* _TASK STATEMENT_
Nothing but the lines from the one that contains "joe@localhost package $ rpkg srpm" through the end of the data should be reproduced, and each must match exactly.

* _THE DATA_
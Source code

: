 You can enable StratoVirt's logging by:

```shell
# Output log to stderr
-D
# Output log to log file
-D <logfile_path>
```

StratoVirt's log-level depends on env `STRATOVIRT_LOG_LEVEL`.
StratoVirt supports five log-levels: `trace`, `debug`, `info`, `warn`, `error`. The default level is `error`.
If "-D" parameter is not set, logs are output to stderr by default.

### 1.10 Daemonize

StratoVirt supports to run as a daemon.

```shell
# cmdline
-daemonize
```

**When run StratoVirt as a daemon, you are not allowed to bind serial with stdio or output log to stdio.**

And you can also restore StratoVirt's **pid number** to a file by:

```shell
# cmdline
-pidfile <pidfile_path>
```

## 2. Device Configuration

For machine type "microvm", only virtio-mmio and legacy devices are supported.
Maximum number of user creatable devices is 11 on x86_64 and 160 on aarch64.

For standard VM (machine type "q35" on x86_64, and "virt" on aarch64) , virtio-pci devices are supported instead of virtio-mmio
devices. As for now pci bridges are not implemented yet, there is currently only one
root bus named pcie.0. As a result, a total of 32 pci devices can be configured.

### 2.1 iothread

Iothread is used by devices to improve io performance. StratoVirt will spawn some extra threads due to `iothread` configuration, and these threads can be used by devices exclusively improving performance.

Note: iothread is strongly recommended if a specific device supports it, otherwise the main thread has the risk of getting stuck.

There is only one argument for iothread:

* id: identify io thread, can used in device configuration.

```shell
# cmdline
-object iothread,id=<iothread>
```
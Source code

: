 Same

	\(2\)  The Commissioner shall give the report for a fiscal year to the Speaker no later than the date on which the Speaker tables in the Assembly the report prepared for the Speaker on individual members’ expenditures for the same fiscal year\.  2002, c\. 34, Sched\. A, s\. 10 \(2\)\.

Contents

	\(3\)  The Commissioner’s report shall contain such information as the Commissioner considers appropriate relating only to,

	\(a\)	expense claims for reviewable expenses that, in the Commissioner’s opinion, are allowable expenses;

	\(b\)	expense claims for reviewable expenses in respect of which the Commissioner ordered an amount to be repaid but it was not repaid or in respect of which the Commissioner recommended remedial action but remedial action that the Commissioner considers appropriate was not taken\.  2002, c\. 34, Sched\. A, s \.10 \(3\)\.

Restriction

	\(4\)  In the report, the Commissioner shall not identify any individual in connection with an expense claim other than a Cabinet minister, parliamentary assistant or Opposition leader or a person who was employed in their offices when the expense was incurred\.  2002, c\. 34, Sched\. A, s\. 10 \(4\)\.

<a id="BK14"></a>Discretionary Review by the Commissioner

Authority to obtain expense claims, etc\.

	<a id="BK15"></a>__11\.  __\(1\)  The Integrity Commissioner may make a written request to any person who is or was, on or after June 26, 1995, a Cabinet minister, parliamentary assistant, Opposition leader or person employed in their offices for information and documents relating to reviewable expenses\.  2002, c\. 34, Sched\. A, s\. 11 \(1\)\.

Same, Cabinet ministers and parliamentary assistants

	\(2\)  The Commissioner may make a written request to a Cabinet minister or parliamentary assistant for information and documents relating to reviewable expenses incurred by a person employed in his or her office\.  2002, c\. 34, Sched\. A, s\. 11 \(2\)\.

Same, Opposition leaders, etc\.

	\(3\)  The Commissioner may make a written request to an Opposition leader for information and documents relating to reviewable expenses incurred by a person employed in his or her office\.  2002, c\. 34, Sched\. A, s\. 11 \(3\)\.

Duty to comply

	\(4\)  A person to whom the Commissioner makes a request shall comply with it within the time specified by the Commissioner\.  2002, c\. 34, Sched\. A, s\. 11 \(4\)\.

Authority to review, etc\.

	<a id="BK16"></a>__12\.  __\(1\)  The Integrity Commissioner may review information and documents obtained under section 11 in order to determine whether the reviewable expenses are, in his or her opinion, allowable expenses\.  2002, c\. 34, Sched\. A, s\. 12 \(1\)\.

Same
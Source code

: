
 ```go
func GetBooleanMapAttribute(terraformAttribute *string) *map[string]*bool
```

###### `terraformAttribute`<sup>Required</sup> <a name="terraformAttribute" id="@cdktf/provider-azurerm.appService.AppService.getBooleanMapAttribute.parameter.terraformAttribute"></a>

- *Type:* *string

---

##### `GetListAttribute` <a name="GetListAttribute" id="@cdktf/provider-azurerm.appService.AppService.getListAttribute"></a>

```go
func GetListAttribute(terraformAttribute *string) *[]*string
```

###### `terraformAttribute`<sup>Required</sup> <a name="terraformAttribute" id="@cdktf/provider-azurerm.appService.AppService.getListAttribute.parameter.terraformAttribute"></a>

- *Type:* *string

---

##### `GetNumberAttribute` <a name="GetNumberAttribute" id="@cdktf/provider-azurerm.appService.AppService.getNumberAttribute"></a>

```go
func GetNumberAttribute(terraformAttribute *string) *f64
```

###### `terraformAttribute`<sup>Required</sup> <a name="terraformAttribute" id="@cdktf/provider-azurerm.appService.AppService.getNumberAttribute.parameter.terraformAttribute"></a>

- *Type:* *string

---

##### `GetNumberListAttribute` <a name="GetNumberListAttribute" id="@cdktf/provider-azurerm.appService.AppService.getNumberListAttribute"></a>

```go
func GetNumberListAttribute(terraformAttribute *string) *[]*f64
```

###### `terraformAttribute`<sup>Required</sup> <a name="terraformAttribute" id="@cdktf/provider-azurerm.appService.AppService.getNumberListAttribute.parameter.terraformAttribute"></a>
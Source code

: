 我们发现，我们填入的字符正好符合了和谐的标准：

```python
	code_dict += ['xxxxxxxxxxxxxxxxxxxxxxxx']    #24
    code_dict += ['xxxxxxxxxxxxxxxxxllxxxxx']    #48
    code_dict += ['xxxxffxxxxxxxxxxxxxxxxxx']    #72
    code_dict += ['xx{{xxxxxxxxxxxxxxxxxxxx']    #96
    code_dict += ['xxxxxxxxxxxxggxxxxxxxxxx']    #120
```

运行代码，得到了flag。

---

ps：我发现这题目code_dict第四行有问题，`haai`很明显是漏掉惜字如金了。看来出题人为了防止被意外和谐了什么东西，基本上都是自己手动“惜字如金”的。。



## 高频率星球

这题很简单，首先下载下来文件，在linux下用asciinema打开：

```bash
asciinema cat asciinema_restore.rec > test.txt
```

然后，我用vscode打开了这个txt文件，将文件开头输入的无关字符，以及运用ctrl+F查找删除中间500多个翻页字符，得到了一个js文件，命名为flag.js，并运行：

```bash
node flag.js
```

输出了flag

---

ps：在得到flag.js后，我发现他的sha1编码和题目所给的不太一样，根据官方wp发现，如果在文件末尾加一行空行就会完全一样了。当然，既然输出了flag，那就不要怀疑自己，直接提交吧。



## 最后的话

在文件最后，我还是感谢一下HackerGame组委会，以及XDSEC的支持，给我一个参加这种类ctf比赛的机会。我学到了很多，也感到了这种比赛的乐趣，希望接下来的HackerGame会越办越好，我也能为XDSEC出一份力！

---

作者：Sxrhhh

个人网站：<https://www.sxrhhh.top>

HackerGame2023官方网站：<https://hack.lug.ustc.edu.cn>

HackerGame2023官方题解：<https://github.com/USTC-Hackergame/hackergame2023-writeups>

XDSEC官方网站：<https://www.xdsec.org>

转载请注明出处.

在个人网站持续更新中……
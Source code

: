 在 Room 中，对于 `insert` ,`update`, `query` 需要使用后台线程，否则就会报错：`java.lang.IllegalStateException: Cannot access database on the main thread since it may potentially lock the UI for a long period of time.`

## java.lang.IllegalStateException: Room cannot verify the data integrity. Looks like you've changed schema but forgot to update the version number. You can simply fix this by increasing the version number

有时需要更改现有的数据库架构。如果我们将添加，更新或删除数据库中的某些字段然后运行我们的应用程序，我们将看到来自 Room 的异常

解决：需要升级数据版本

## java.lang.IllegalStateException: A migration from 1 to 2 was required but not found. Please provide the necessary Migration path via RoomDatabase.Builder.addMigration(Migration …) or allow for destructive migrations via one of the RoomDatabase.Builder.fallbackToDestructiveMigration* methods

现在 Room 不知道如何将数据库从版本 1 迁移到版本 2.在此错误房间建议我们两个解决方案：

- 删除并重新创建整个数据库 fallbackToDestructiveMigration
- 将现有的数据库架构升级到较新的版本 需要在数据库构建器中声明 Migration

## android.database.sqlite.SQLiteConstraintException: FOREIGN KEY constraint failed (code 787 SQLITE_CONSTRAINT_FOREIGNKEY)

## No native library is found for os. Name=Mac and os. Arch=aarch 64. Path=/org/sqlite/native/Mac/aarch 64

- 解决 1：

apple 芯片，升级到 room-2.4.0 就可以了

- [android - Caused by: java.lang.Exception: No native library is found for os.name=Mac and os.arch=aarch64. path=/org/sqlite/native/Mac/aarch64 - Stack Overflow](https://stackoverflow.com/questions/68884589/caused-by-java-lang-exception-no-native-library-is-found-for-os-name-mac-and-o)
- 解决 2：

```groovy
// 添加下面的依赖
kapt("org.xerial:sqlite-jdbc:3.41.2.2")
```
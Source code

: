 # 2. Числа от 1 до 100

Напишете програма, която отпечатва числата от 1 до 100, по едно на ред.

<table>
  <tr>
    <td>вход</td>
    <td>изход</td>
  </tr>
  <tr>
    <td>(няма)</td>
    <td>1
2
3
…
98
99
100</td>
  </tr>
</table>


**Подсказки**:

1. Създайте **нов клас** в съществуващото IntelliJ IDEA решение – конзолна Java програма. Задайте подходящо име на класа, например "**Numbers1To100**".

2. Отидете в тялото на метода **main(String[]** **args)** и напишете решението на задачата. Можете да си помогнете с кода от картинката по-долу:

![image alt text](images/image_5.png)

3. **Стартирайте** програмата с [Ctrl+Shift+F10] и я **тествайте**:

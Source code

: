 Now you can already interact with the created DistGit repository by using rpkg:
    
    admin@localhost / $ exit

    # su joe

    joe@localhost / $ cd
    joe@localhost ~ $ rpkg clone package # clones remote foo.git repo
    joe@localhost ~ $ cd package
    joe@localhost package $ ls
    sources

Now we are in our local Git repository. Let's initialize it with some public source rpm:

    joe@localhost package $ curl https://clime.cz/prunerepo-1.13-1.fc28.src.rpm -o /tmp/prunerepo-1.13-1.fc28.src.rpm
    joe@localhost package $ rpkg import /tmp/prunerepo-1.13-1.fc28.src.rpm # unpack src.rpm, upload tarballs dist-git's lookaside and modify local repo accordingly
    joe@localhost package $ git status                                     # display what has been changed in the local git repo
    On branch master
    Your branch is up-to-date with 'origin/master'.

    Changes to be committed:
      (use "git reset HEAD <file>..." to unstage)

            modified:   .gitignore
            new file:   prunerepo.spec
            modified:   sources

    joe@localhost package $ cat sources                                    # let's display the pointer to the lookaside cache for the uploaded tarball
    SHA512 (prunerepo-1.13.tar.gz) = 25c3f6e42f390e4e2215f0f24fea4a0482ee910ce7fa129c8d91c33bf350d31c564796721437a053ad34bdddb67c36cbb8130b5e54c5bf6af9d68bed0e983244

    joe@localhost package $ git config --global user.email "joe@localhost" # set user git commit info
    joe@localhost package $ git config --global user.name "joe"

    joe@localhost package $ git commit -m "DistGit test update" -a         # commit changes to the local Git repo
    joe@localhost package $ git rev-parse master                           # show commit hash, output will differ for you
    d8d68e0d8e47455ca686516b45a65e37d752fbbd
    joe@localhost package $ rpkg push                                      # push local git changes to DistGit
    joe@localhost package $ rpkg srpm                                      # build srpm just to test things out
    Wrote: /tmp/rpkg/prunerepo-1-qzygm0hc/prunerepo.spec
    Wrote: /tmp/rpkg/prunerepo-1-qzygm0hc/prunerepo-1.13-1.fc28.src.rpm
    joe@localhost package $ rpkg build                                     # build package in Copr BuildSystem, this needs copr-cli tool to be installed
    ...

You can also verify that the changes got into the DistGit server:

* _RESPONSE BELOW_
    joe@localhost package $ rpkg srpm                                      # build srpm just to test things out
    Wrote: /tmp/rpkg/prunerepo-1-qzygm0hc/prunerepo.spec
    Wrote: /tmp/rpkg/prunerepo-1-qzygm0hc/prunerepo-1.13-1.fc28.src.rpm
    joe@localhost package $ rpkg build                                     # build package in Copr BuildSystem, this needs copr-cli tool to be installed
    ...

You can also verify that the changes got into the DistGit server:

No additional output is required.